At the primary level, Staff member Tracy Spaulding described DIBELS results and the district's emphasis on the five pillars of literacy: phonemic awareness, phonics, fluency, vocabulary and comprehension. Spaulding said the district's kindergarten through first-grade DIBELS scores exceeded national norms and showed large year-over-year growth in measures such as nonsense-word fluency and oral reading fluency.

"Beginning of the year kindergarteners have no clue as to what we're asking them to do... but as the year goes along, we went from having 3 here at the beginning of the year up to 24, and then the year at 41," Spaulding said, describing growth on a benchmark measure.

Presenters linked the early-literacy work to later gains on M-STEP. At Eagle Lake (the district elementary), third-grade ELA proficiency on M-STEP was reported at 53.4 percent, the highest in the area for third grade, and the district reported math proficiency roughly 8 percentage points above state averages in some grades.

The district is expanding targeted supports. Initiatives described include "success time" (small-group, standards-based intervention time), a new focus-math intervention for number sense and computation, monthly standards-based mastery checks using i-Ready, and continued rollout of Orton-Gillingham approaches for decoding and writing support.
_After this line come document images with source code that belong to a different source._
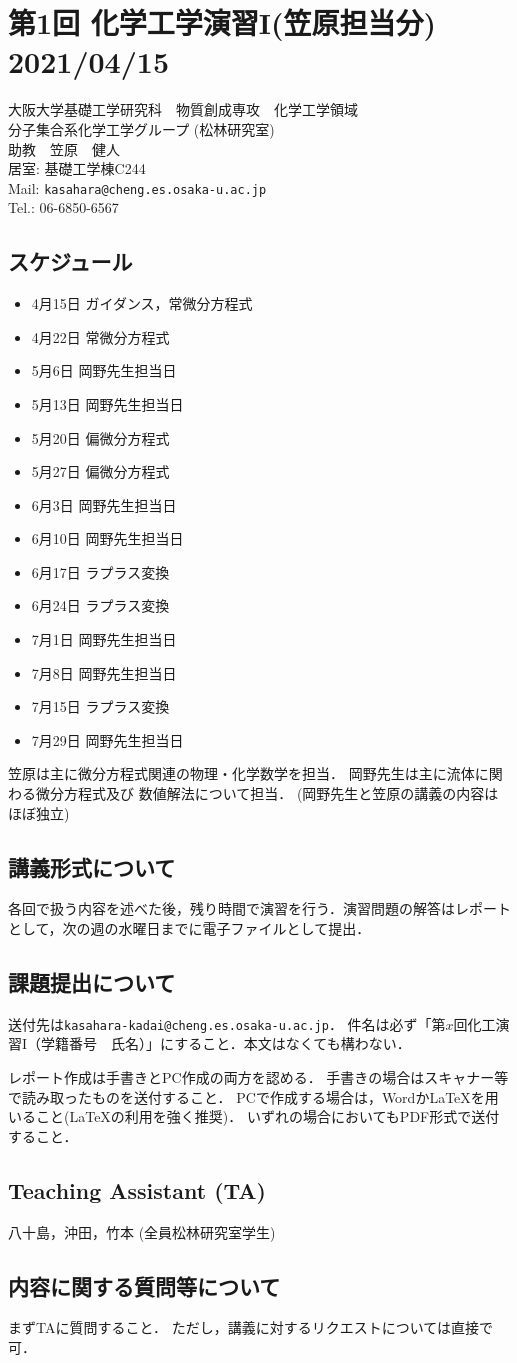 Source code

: \documentclass[11pt,a4]{jsarticle}
\numberwithin{equation}{section}
\begin{document}
\section*{第1回 化学工学演習I(笠原担当分) 2021/04/15}
\begin{flushright}
  大阪大学基礎工学研究科　物質創成専攻　化学工学領域\\
  分子集合系化学工学グループ (松林研究室) \\
  助教　笠原　健人 \\
  居室: 基礎工学棟C244 \\
  Mail: \verb|kasahara@cheng.es.osaka-u.ac.jp| \\
  Tel.: 06-6850-6567 
\end{flushright}
%
\subsection*{スケジュール}
%
\begin{itemize}
  \item 4月15日 ガイダンス，常微分方程式
  \item 4月22日 常微分方程式
  \item 5月6日  岡野先生担当日
  \item 5月13日 岡野先生担当日
  \item 5月20日 偏微分方程式
  \item 5月27日 偏微分方程式
  \item 6月3日  岡野先生担当日
  \item 6月10日 岡野先生担当日
  \item 6月17日 ラプラス変換
  \item 6月24日 ラプラス変換
  \item 7月1日  岡野先生担当日
  \item 7月8日  岡野先生担当日
  \item 7月15日 ラプラス変換
  \item 7月29日 岡野先生担当日 
\end{itemize}
%
笠原は主に微分方程式関連の物理・化学数学を担当．
岡野先生は主に流体に関わる微分方程式及び
数値解法について担当．
(岡野先生と笠原の講義の内容はほぼ独立)
%
\subsection*{講義形式について}
%
各回で扱う内容を述べた後，残り時間で演習を行う．演習問題の解答はレポートとして，次の週の水曜日までに電子ファイルとして提出．
%
\subsection*{課題提出について}
%
送付先は\verb|kasahara-kadai@cheng.es.osaka-u.ac.jp|．
件名は必ず「第$x$回化工演習I（学籍番号　氏名）」にすること．本文はなくても構わない．

レポート作成は手書きとPC作成の両方を認める．
手書きの場合はスキャナー等で読み取ったものを送付すること．
PCで作成する場合は，WordかLaTeXを用いること(LaTeXの利用を強く推奨)．
いずれの場合においてもPDF形式で送付すること．
%
\subsection*{Teaching Assistant (TA)}
%
八十島，沖田，竹本 (全員松林研究室学生)
%
\subsection*{内容に関する質問等について}
%
まずTAに質問すること．
ただし，講義に対するリクエストについては直接で可．
\end{document}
Middle- and high-school staff also described "double-block" success classes that give identified students two periods of reading or math for extra instruction.

At the middle school, presenters highlighted unusually strong social-studies and science results and said the school is using paired courses and success classes as tier-2 supports. "One of the biggest indicators for student growth is the amount of time students spend in direct instruction," a middle-school presenter said.

High-school presenter Mike Dandren reported SAT and AP updates: Edwardsburg's reported SAT average rose to 1,063.2 this year (a rebound from 1,046 the prior year), and the district said 149 students were enrolled in AP courses this year. Dandren said 91 percent of students who took an AP course last year earned a 3 or better on at least one AP exam (120 of 132 students), though presenters clarified that students may take multiple AP exams and that the total number of exams differs from the number of students who took exams.

Dandren and other staff also described a significant dual-enrollment program: about two-thirds of juniors and seniors were reported enrolled in dual-enrollment courses, and the district said it intends to add AP microeconomics, macroeconomics and art in the coming year to increase AP access.

District leaders emphasized curriculum alignment and multi-year implementation of new materials, including a recent science-adoption pacing guide and professional development tied to late-start days. Administrators framed the work as a mix of bottom-up classroom practices and top-down curricular alignment: using frequent assessment checkpoints to identify gaps, then scheduling targeted interventions to close them.

Board members asked about comparables and proficiency definitions; presenters said proficiency percentages were based on state M-STEP cut scores and that comparable schools were selected by size and demographic criteria. The work session was discussion-only; the board did not take action on instructional items during the session.